● TASK INSTRUCTIONS: Give back the lines of the records exactly, starting at the first and ending at the one with "使用 SSH 密钥对作为登录凭证，相比用户名和密码的认证方式具备以下优势：".

● INPUT DATA:
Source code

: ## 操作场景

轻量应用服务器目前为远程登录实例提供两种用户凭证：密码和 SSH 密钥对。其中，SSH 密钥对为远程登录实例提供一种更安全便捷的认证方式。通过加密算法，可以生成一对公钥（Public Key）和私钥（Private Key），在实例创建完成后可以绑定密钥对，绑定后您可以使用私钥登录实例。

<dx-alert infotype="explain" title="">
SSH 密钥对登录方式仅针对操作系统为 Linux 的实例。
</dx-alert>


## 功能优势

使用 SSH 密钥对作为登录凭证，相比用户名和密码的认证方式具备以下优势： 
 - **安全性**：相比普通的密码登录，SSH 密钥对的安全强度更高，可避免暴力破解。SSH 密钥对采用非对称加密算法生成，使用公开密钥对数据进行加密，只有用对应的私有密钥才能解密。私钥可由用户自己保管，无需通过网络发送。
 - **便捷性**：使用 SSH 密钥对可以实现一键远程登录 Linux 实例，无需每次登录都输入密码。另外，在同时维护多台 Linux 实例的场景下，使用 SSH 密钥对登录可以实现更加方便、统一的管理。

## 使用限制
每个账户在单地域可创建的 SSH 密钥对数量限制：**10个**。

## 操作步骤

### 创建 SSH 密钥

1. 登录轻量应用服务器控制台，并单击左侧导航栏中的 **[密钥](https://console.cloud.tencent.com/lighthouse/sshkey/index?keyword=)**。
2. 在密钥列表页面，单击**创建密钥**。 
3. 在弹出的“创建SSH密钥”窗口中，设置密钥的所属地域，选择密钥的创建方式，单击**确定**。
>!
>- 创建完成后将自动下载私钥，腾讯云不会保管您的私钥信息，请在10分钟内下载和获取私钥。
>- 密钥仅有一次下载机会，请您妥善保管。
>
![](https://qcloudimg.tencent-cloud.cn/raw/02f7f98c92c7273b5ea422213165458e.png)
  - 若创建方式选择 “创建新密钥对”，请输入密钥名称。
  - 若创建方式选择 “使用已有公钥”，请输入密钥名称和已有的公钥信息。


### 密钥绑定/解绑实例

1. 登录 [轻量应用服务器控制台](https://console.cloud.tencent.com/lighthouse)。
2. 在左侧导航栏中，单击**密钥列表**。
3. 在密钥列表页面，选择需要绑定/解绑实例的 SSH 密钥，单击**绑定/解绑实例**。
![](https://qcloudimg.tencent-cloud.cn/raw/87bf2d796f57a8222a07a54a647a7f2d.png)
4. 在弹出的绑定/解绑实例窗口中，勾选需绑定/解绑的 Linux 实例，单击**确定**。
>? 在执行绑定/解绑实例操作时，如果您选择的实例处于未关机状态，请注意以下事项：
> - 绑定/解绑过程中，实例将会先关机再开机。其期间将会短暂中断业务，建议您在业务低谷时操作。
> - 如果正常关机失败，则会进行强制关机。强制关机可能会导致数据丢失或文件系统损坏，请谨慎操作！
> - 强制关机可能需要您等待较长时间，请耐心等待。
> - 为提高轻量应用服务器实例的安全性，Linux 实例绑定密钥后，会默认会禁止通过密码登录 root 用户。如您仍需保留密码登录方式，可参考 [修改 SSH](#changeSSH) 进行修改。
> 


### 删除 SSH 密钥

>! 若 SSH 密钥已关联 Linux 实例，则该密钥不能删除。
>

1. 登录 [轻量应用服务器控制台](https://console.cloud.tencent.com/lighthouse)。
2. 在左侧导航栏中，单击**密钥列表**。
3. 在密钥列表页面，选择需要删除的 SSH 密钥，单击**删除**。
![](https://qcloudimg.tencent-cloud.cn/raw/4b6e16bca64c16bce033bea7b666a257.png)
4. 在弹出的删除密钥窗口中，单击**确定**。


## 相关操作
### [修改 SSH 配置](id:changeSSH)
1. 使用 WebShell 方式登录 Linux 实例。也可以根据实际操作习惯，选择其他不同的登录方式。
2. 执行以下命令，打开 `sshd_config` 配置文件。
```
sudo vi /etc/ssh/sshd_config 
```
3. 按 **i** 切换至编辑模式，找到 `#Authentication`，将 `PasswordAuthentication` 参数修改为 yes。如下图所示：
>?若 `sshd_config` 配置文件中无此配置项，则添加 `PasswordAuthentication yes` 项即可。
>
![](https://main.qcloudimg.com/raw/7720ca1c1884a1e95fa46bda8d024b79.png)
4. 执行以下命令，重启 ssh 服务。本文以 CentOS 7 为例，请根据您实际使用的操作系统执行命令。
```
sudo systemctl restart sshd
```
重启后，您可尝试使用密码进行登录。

● EXERCISE RESPONSE:
Source code

: ## 操作场景

轻量应用服务器目前为远程登录实例提供两种用户凭证：密码和 SSH 密钥对。其中，SSH 密钥对为远程登录实例提供一种更安全便捷的认证方式。通过加密算法，可以生成一对公钥（Public Key）和私钥（Private Key），在实例创建完成后可以绑定密钥对，绑定后您可以使用私钥登录实例。

<dx-alert infotype="explain" title="">
SSH 密钥对登录方式仅针对操作系统为 Linux 的实例。
</dx-alert>


## 功能优势

使用 SSH 密钥对作为登录凭证，相比用户名和密码的认证方式具备以下优势： 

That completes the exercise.